(Stored data entries)
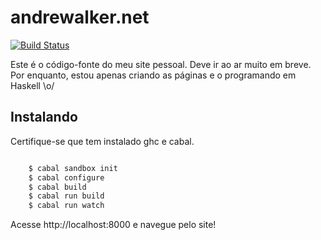 # andrewalker.net

[![Build Status](https://travis-ci.org/andrewalker/hakyll-awn.svg)](https://travis-ci.org/andrewalker/hakyll-awn)

Este é o código-fonte do meu site pessoal. Deve ir ao ar muito em breve. Por
enquanto, estou apenas criando as páginas e o programando em Haskell \o/

## Instalando

Certifique-se que tem instalado ghc e cabal.

``` bash

    $ cabal sandbox init
    $ cabal configure
    $ cabal build
    $ cabal run build
    $ cabal run watch

```

Acesse http://localhost:8000 e navegue pelo site!
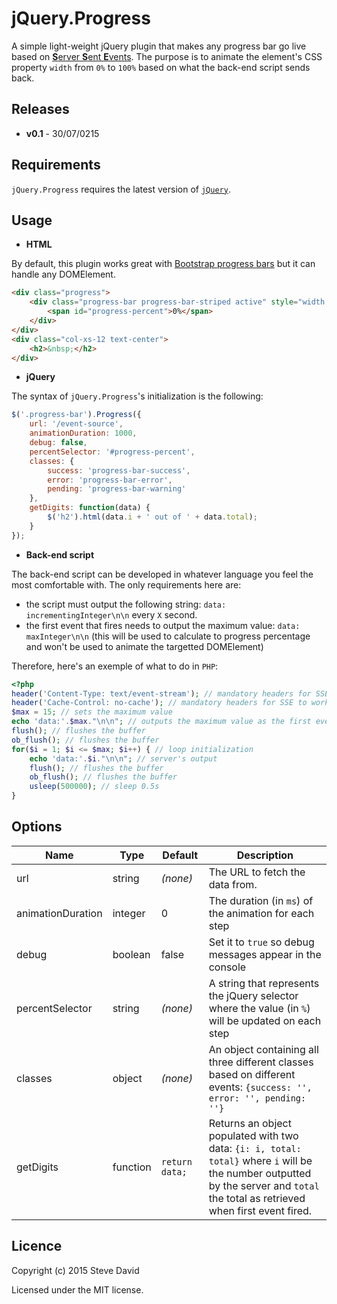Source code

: # jQuery.Progress
A simple light-weight jQuery plugin that makes any progress bar go live based on [**S**erver **S**ent **E**vents](http://www.w3.org/TR/2011/WD-eventsource-20110208). The purpose is to animate the element's CSS property `width` from `0%` to `100%` based on what the back-end script sends back.

## Releases
* **v0.1** - 30/07/0215

## Requirements
`jQuery.Progress` requires the latest version of [`jQuery`](https://jquery.com/download/).

## Usage
* **HTML**

By default, this plugin works great with [Bootstrap progress bars](http://getbootstrap.com/components/#progress) but it can handle any DOMElement.
```html
<div class="progress">
    <div class="progress-bar progress-bar-striped active" style="width: 0%">
        <span id="progress-percent">0%</span>
    </div>
</div>
<div class="col-xs-12 text-center">
	<h2>&nbsp;</h2>
</div>
```

* **jQuery**

The syntax of `jQuery.Progress`'s initialization is the following:
```javascript
$('.progress-bar').Progress({
    url: '/event-source',
    animationDuration: 1000,
    debug: false,
    percentSelector: '#progress-percent',
    classes: {
        success: 'progress-bar-success',
        error: 'progress-bar-error',
        pending: 'progress-bar-warning'
    },
    getDigits: function(data) {
    	$('h2').html(data.i + ' out of ' + data.total);
    }
});
```

* **Back-end script**

The back-end script can be developed in whatever language you feel the most comfortable with. The only requirements here are:
* the script must output the following string: `data: incrementingInteger\n\n` every `X` second.
* the first event that fires needs to output the maximum value: `data: maxInteger\n\n` (this will be used to calculate to progress percentage and won't be used to animate the targetted DOMElement)

Therefore, here's an exemple of what to do in `PHP`:
```PHP
<?php
header('Content-Type: text/event-stream'); // mandatory headers for SSE to work
header('Cache-Control: no-cache'); // mandatory headers for SSE to work
$max = 15; // sets the maximum value
echo 'data:'.$max."\n\n"; // outputs the maximum value as the first event
flush(); // flushes the buffer
ob_flush(); // flushes the buffer
for($i = 1; $i <= $max; $i++) { // loop initialization
    echo 'data:'.$i."\n\n"; // server's output
	flush(); // flushes the buffer
	ob_flush(); // flushes the buffer
    usleep(500000); // sleep 0.5s
}
```


## Options
Name | Type | Default | Description
------------ | ------------- | ------------- | -------------
url | string | *(none)* | The URL to fetch the data from.
animationDuration | integer | 0 | The duration (in `ms`) of the animation for each step
debug | boolean | false | Set it to `true` so debug messages appear in the console
percentSelector | string | *(none)* | A string that represents the jQuery selector where the value (in `%`) will be updated on each step
classes | object | *(none)* | An object containing all three different classes based on different events: `{success: '', error: '', pending: ''}`
getDigits | function | `return data;` | Returns an object populated with two data: `{i: i, total: total}` where `i` will be the number outputted by the server and `total` the total as retrieved when first event fired.

## Licence
Copyright (c) 2015 Steve David

Licensed under the MIT license.
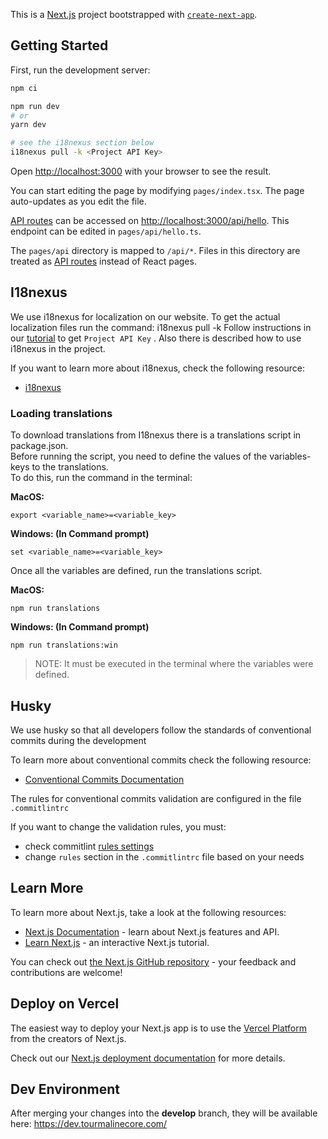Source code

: This is a [Next.js](https://nextjs.org/) project bootstrapped with [`create-next-app`](https://github.com/vercel/next.js/tree/canary/packages/create-next-app).

## Getting Started

First, run the development server:

```bash
npm ci 

npm run dev
# or
yarn dev

# see the i18nexus section below  
i18nexus pull -k <Project API Key>
```

Open [http://localhost:3000](http://localhost:3000) with your browser to see the result.

You can start editing the page by modifying `pages/index.tsx`. The page auto-updates as you edit the file.

[API routes](https://nextjs.org/docs/api-routes/introduction) can be accessed on [http://localhost:3000/api/hello](http://localhost:3000/api/hello). This endpoint can be edited in `pages/api/hello.ts`.

The `pages/api` directory is mapped to `/api/*`. Files in this directory are treated as [API routes](https://nextjs.org/docs/api-routes/introduction) instead of React pages.


## I18nexus

We use i18nexus for localization on our website.
To get the actual localization files run the command: i18nexus pull -k <Project API Key>
Follow instructions in our [tutorial](https://docs.google.com/document/d/1EIMdcz-rZFM6vXks7xgAXl6FVM3OxIBEu7aJ6fdKq6A/edit?usp=sharing) to get `Project API Key` . Also there is described how to use i18nexus in the project.

If you want to learn more about i18nexus, check the following resource:
- [i18nexus](https://i18nexus.com/nextjs-tutorial/)

### Loading translations

To download translations from I18nexus there is a translations script in package.json.  
Before running the script, you need to define the values ​​of the variables-keys to the translations.  
To do this, run the command in the terminal:  

**MacOS:**  
```
export <variable_name>=<variable_key>
```  

**Windows: (In Command prompt)** 
``` 
set <variable_name>=<variable_key>
```  

Once all the variables are defined, run the translations script.  

**MacOS:**  
```
npm run translations
```   

**Windows: (In Command prompt)**  
```
npm run translations:win
```   

> NOTE: It must be executed in the terminal where the variables were defined.


## Husky


We use husky so that all developers follow the standards of conventional commits during the development

To learn more about conventional commits check the following resource:

- [Conventional Commits Documentation](https://www.conventionalcommits.org/ru/v1.0.0-beta.4/)

The rules for conventional commits validation are configured in the file `.commitlintrc`

If you want to change the validation rules, you must:

- check commitlint [rules settings](https://commitlint.js.org/#/reference-rules) 
- change `rules` section in the `.commitlintrc` file based on your needs
## Learn More

To learn more about Next.js, take a look at the following resources:

- [Next.js Documentation](https://nextjs.org/docs) - learn about Next.js features and API.
- [Learn Next.js](https://nextjs.org/learn) - an interactive Next.js tutorial.

You can check out [the Next.js GitHub repository](https://github.com/vercel/next.js/) - your feedback and contributions are welcome!

## Deploy on Vercel

The easiest way to deploy your Next.js app is to use the [Vercel Platform](https://vercel.com/new?utm_medium=default-template&filter=next.js&utm_source=create-next-app&utm_campaign=create-next-app-readme) from the creators of Next.js.

Check out our [Next.js deployment documentation](https://nextjs.org/docs/deployment) for more details.

## Dev Environment

After merging your changes into the **develop** branch, they will be available here: https://dev.tourmalinecore.com/ 
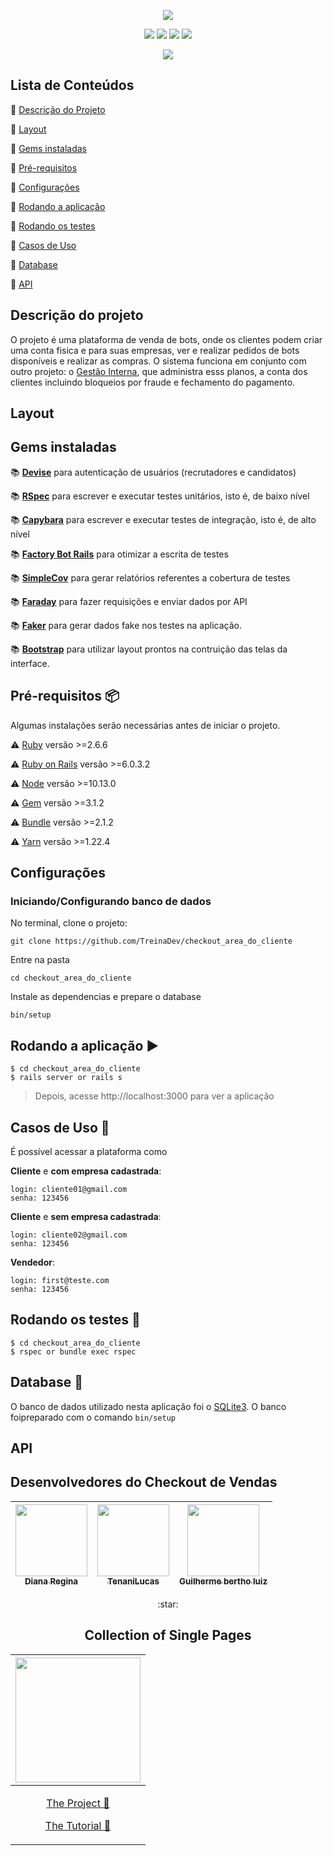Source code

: <p align="center">
 <img src="https://user-images.githubusercontent.com/46378210/87082737-d7d46c00-c201-11ea-9724-00c8f0d83794.png"/>
</p>

<p align="center">
  <img src="https://img.shields.io/apm/l/vim-mode?color=green&label=license&logo=license&logoColor=green&style=for-the-badge"/>
  <img src="http://img.shields.io/static/v1?label=Ruby&message=2.6.6&color=red&style=for-the-badge&logo=ruby"/>
  <img src="http://img.shields.io/static/v1?label=Ruby%20On%20Rails%20&message=6.0.2.2&color=red&style=for-the-badge&logo=ruby"/>
  <img src="http://img.shields.io/static/v1?label=TESTES&message=%3E80&color=GREEN&style=for-the-badge"/>
</p>

<p align="center">
  <img src="http://img.shields.io/static/v1?label=STATUS&message=Em Desenvolvimento&color=Yellow&style=for-the-badge"/>
</p>

## Lista de Conteúdos

:small_orange_diamond: [Descrição do Projeto](#descrição-do-projeto)

:small_orange_diamond: [Layout](#layout)

:small_orange_diamond: [Gems instaladas](#gems-instaladas)

:small_orange_diamond: [Pré-requisitos](#pré-requisitos-package)

:small_orange_diamond: [Configurações](#configurações)

:small_orange_diamond: [Rodando a aplicação](#rodando-a-aplicação-arrow_forward)

:small_orange_diamond: [Rodando os testes](#rodando-os-testes-memo)

:small_orange_diamond: [Casos de Uso](#casos-de-uso-busts_in_silhouette)

:small_orange_diamond: [Database](#database-floppy_disk)

:small_orange_diamond: [API](#api)

## Descrição do projeto 

O projeto é uma plataforma de venda de bots, onde os clientes podem criar uma conta fisica e para suas empresas, ver e realizar pedidos de bots disponíveis e realizar as compras. O sistema funciona em conjunto com outro projeto: o [Gestão Interna](https://github.com/TreinaDev/gestao_interna), que administra esss planos, a conta dos clientes incluindo bloqueios por fraude e fechamento do pagamento. 

## Layout 

## Gems instaladas

:books: [**Devise**](https://github.com/heartcombo/devise) para autenticação de usuários (recrutadores e candidatos)

:books: [**RSpec**](https://github.com/rspec/rspec-rails) para escrever e executar testes unitários, isto é, de baixo nível 

:books: [**Capybara**](https://github.com/teamcapybara/capybara) para escrever e executar testes de integração, isto é, de alto nível

:books: [**Factory Bot Rails**](https://github.com/thoughtbot/factory_bot_rails) para otimizar a escrita de testes

:books: [**SimpleCov**](https://github.com/colszowka/simplecov) para  gerar relatórios referentes a cobertura de testes

:books: [**Faraday**](https://lostisland.github.io/faraday/usage/) para fazer requisições e enviar dados por API

:books: [**Faker**](https://github.com/faker-ruby/faker) para gerar dados fake nos testes na aplicação.

:books: [**Bootstrap**](https://github.com/twbs/bootstrap-rubygem) para utilizar layout prontos na contruição das telas da interface. 

## Pré-requisitos :package:

Algumas instalações serão necessárias antes de iniciar o projeto. 

:warning: [Ruby](https://www.ruby-lang.org/pt/documentation/installation/) versão >=2.6.6

:warning: [Ruby on Rails](https://guides.rubyonrails.org/getting_started.html) versão >=6.0.3.2

:warning: [Node](https://nodejs.org/en/download/) versão >=10.13.0

:warning: [Gem](https://rubygems.org/pages/download?locale=pt-BR) versão >=3.1.2

:warning: [Bundle](https://bundler.io/man/bundle-install.1.html) versão >=2.1.2

:warning: [Yarn](https://classic.yarnpkg.com/pt-BR/docs/install/#windows-stable) versão >=1.22.4 

## Configurações

### Iniciando/Configurando banco de dados

No terminal, clone o projeto: 

```
git clone https://github.com/TreinaDev/checkout_area_do_cliente
```
Entre na pasta
```
cd checkout_area_do_cliente
```
Instale as dependencias e prepare o database
```
bin/setup
```

## Rodando a aplicação :arrow_forward:

```
$ cd checkout_area_do_cliente
$ rails server or rails s
```

> Depois, acesse http://localhost:3000 para ver a aplicação

## Casos de Uso :busts_in_silhouette:

É possível acessar a plataforma como 

**Cliente** e **com empresa cadastrada**:

```
login: cliente01@gmail.com
senha: 123456
```

**Cliente** e **sem empresa cadastrada**:

```
login: cliente02@gmail.com
senha: 123456
```

**Vendedor**:

```
login: first@teste.com
senha: 123456
```

## Rodando os testes :memo:

```
$ cd checkout_area_do_cliente
$ rspec or bundle exec rspec
```

## Database :floppy_disk:

O banco de dados utilizado nesta aplicação foi o [SQLite3](https://www.sqlite.org/index.html). O banco foipreparado com o comando ``` bin/setup ```

## API

## Desenvolvedores do Checkout de Vendas

| [<img src="https://avatars2.githubusercontent.com/u/46378210?s=400&u=071f7791bb03f8e102d835bdb9c2f0d3d24e8a34&v=4" width=115><br><sub>Diana Regina</sub>](https://github.com/reginadiana) |  [<img src="https://avatars2.githubusercontent.com/u/54655097?s=400&v=4" width=115><br><sub>TenaniLucas</sub>](https://github.com/TenaniLucas) |  [<img src="https://avatars0.githubusercontent.com/u/53353915?s=400&u=62f2e018464f214c0039d92f3c6e236b314a4c04&v=4" width=115><br><sub>Guilherme bertho luiz</sub>](https://github.com/namae-no-nai) |
| :---: | :---: | :---: 






<p align="center">
:star: <h2 align="center"> Collection of Single Pages</h2>
</p>

[<img src="https://user-images.githubusercontent.com/46378210/83564066-81815880-a4f2-11ea-952a-72eab362c9ee.PNG" width="200"/>](https://therosarestaurant.netlify.app/#hero) |
| ------- |
| [<p align="center">The Project :blue_book: <p>](https://github.com/Diana-ops/single-pages/tree/master/rosa) [<p align="center">The Tutorial :gem:<p>](  https://www.youtube.com/watch?v=FZQxPTV3cFk&t=36s)  |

## What the task asks
Only the count should be given: the number of lines in the entries above containing the word "from".

## Response to the exercise
4